_Exercise_:
If a line in the entries includes "Brook", show that line.

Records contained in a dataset
◆ ◆ ◆ ◆ ◆

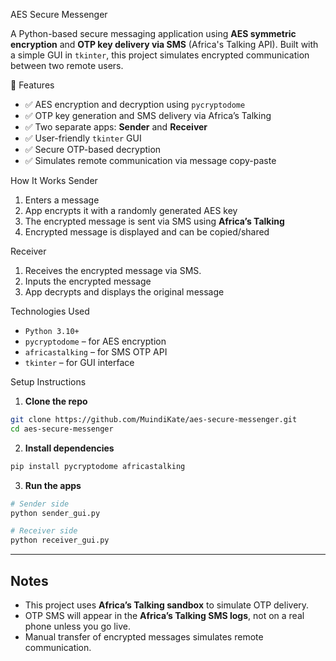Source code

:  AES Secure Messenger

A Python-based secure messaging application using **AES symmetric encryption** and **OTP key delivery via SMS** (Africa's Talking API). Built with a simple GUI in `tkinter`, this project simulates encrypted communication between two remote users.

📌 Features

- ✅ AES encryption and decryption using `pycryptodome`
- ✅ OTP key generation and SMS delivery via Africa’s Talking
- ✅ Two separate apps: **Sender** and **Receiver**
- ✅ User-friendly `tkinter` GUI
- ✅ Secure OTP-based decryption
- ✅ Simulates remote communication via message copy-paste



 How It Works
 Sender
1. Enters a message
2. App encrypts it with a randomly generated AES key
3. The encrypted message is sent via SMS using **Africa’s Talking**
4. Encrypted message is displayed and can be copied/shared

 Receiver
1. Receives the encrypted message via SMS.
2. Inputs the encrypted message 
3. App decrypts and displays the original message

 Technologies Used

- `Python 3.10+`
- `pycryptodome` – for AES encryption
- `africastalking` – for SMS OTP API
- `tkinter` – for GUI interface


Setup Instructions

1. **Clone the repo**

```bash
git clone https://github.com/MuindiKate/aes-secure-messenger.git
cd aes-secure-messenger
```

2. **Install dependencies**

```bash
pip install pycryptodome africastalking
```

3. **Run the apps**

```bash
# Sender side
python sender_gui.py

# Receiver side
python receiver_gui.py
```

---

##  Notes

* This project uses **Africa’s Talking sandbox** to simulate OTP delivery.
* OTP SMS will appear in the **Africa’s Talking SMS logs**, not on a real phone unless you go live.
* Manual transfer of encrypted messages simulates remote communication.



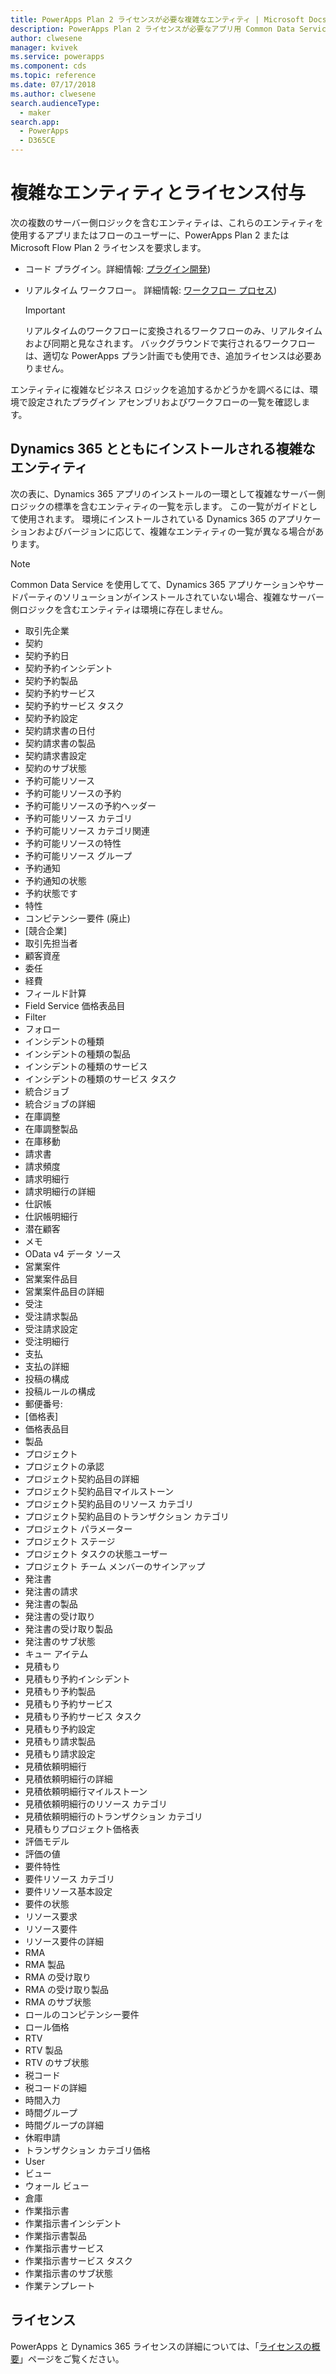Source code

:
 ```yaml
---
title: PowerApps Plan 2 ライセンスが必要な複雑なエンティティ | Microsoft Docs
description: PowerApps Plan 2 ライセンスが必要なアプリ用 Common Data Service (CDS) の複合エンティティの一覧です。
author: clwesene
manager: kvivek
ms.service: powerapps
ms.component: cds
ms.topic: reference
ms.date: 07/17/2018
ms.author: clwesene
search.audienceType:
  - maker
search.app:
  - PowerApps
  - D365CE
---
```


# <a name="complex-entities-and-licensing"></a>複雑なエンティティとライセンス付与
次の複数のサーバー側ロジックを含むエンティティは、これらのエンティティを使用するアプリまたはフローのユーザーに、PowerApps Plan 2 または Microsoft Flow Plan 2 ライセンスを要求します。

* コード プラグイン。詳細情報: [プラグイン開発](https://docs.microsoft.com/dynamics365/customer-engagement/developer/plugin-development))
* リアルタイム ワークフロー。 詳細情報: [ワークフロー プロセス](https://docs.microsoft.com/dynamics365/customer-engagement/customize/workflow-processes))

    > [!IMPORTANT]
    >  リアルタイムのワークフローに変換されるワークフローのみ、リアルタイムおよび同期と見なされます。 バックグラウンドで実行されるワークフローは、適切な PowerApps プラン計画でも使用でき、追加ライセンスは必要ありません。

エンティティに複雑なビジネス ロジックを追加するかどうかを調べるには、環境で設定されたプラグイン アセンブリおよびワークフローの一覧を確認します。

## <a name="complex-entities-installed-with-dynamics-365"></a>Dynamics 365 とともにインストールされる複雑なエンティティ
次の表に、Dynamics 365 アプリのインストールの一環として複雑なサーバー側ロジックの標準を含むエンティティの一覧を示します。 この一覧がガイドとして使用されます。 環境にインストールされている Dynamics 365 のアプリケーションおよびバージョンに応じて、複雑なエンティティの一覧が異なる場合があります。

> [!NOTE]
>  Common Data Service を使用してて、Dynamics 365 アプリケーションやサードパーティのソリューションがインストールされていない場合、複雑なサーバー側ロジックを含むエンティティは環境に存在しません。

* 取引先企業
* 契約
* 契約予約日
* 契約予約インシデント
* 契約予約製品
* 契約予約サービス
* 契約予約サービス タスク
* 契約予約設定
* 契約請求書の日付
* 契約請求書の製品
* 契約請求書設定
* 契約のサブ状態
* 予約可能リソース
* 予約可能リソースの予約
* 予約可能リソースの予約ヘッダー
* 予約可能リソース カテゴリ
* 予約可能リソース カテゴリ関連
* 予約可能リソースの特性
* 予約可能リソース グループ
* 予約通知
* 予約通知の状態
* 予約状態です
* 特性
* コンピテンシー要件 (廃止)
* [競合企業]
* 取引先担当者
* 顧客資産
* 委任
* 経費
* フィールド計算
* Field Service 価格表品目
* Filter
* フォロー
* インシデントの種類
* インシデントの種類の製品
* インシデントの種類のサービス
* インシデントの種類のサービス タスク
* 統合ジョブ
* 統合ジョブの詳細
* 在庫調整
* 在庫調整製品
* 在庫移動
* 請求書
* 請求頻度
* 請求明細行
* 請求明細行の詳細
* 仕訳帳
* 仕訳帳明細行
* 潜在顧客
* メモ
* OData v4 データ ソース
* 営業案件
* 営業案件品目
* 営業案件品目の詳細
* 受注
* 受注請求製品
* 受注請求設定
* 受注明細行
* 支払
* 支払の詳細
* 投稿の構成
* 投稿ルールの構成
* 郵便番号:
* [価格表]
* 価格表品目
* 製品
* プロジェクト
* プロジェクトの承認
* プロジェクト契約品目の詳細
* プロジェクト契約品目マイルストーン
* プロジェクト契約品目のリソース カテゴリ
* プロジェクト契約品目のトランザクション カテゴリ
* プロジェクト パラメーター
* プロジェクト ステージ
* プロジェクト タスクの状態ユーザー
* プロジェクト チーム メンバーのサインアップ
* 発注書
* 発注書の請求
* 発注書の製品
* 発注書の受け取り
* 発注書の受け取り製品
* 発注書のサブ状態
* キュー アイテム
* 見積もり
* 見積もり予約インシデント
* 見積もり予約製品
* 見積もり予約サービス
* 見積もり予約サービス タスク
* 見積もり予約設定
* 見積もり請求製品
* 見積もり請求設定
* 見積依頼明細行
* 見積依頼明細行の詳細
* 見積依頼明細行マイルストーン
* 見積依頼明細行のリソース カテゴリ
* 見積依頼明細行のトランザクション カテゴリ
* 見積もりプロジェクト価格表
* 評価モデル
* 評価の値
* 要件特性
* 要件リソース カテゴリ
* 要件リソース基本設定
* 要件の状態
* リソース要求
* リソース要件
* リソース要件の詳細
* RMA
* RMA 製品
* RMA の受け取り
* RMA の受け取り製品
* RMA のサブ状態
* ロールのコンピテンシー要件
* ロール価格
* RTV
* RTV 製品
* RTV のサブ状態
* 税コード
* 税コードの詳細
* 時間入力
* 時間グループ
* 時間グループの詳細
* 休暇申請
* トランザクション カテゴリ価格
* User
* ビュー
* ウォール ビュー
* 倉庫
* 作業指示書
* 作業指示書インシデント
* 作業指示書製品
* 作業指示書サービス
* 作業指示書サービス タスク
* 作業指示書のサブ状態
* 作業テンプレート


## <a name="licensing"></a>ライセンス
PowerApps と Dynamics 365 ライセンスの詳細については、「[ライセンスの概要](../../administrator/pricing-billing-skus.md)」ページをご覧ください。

◆ ◆ ◆ ◆ ◆

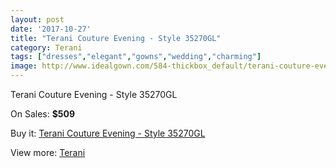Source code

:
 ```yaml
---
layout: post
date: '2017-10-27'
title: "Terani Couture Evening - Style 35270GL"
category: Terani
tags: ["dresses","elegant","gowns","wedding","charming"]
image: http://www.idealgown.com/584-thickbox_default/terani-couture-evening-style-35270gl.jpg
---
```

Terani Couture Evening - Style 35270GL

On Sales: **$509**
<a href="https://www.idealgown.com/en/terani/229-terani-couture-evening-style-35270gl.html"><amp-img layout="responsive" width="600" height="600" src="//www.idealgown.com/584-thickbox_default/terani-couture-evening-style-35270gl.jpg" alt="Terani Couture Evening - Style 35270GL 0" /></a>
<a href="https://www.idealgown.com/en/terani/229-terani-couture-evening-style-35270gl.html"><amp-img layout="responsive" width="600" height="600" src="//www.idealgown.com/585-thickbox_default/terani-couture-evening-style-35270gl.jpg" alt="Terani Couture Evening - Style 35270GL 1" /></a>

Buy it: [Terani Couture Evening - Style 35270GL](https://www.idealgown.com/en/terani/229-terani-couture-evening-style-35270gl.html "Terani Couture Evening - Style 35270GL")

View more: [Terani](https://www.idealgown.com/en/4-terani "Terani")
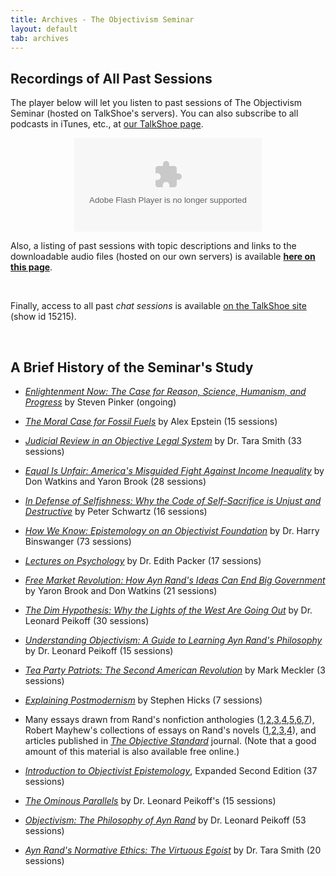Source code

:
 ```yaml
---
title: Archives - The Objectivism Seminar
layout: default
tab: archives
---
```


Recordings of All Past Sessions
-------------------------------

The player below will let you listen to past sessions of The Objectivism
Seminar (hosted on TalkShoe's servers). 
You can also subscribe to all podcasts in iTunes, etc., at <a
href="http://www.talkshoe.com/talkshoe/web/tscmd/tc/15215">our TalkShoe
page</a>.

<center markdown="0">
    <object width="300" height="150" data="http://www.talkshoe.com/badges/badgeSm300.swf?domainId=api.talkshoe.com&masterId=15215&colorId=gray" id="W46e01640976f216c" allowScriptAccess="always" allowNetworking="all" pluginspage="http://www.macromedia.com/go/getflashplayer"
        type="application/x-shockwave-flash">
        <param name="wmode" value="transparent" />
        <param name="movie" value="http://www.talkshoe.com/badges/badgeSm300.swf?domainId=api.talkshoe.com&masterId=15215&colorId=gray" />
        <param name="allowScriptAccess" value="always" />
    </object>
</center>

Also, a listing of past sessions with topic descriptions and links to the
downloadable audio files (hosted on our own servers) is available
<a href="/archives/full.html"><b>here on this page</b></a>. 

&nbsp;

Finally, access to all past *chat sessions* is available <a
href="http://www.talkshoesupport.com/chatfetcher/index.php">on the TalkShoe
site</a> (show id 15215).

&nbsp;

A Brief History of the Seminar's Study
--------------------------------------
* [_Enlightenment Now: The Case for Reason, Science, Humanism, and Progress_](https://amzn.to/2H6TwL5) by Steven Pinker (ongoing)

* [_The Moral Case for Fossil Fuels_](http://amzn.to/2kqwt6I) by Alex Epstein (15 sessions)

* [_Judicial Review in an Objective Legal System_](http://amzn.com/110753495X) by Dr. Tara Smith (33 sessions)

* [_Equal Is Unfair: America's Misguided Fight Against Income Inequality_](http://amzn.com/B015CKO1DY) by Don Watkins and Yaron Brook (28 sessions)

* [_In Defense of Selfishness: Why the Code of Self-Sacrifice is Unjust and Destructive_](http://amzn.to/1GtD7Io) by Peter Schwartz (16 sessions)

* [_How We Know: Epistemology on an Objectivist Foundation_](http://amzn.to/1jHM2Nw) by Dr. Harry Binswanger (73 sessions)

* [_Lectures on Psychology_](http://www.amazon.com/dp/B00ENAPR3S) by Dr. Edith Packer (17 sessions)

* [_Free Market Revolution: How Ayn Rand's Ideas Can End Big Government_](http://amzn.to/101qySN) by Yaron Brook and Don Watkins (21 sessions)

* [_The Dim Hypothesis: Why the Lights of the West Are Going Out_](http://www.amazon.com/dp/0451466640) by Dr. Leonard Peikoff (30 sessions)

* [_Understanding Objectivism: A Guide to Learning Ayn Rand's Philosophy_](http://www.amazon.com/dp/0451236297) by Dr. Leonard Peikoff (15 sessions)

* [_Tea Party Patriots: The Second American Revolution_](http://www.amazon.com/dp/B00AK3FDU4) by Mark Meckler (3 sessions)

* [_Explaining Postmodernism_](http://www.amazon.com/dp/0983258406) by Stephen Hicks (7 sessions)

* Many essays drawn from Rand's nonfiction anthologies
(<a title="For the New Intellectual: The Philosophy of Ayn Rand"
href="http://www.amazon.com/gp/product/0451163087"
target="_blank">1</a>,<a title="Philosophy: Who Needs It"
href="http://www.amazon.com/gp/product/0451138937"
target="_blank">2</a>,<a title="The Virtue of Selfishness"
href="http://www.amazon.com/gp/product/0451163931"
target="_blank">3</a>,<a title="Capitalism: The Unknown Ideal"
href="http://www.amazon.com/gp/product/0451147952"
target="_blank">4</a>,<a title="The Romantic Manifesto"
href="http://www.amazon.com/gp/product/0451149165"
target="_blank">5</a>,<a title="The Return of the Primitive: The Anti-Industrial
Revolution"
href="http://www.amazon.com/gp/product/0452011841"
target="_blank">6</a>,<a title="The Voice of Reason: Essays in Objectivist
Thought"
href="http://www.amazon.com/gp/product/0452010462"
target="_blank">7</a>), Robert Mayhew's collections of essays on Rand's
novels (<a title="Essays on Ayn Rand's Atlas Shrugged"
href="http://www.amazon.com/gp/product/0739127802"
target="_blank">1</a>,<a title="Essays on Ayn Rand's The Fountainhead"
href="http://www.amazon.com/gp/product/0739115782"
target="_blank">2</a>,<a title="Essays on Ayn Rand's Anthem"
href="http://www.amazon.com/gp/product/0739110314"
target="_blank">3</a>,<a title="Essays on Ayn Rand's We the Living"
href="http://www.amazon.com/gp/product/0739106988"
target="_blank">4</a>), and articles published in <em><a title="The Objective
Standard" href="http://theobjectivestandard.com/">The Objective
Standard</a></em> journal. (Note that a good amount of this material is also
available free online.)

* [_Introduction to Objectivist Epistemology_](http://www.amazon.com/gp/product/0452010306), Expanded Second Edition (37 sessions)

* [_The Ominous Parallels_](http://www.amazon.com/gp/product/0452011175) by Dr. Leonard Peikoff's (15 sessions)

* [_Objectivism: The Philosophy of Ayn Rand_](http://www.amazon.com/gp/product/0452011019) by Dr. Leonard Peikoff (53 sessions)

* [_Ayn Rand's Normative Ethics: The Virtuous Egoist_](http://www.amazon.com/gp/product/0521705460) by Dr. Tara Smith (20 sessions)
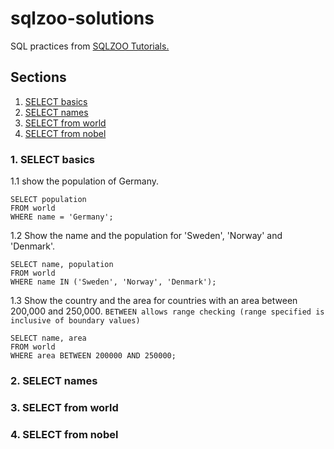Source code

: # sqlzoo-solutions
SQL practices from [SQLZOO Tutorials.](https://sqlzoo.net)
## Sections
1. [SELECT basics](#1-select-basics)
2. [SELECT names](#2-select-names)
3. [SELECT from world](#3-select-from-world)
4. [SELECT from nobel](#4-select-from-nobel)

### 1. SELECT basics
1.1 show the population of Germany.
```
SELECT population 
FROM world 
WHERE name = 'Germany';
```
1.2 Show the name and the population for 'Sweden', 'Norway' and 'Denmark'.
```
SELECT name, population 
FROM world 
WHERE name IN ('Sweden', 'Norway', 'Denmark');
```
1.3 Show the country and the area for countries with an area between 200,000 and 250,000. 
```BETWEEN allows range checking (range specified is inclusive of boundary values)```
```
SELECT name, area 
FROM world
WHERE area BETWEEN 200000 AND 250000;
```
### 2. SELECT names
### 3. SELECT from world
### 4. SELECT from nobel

◆ ◆ ◆ ◆ ◆

_Written response_:
* [_Equal Is Unfair: America's Misguided Fight Against Income Inequality_](http://amzn.com/B015CKO1DY) by Don Watkins and Yaron Brook (28 sessions)
* [_Free Market Revolution: How Ayn Rand's Ideas Can End Big Government_](http://amzn.to/101qySN) by Yaron Brook and Don Watkins (21 sessions)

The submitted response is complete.